Please return every line of the records below that contains the word "yiming".

(Stored data)
━━━━━━━━━━━━━━━━
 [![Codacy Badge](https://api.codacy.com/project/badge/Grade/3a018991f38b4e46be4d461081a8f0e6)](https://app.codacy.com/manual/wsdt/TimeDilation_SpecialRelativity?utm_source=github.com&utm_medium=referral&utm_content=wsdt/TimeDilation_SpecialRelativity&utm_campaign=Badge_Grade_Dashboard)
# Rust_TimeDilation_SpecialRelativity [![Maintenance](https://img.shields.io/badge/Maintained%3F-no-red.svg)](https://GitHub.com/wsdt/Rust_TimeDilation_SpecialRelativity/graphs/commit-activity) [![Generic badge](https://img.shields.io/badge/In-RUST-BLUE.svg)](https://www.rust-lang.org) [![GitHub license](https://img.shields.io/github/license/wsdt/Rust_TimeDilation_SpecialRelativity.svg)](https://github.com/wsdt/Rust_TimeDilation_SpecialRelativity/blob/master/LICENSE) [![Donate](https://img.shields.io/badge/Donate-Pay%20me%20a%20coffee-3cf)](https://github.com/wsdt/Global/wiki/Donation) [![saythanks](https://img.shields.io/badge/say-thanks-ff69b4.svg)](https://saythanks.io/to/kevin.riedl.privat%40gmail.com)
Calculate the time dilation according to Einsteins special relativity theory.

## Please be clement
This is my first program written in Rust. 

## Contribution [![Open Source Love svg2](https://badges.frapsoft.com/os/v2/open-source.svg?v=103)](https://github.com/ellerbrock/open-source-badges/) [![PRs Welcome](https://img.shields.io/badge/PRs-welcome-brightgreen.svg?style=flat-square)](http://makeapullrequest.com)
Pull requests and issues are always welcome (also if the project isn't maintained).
━━━━━━━━━━━━━━━━
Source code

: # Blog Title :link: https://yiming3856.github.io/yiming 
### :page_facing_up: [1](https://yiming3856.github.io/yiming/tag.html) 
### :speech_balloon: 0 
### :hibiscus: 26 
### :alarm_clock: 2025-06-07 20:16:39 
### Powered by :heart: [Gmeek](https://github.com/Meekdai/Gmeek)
━━━━━━━━━━━━━━━━
### WRITTEN SOLUTION
: # Blog Title :link: https://yiming3856.github.io/yiming 
### :page_facing_up: [1](https://yiming3856.github.io/yiming/tag.html) 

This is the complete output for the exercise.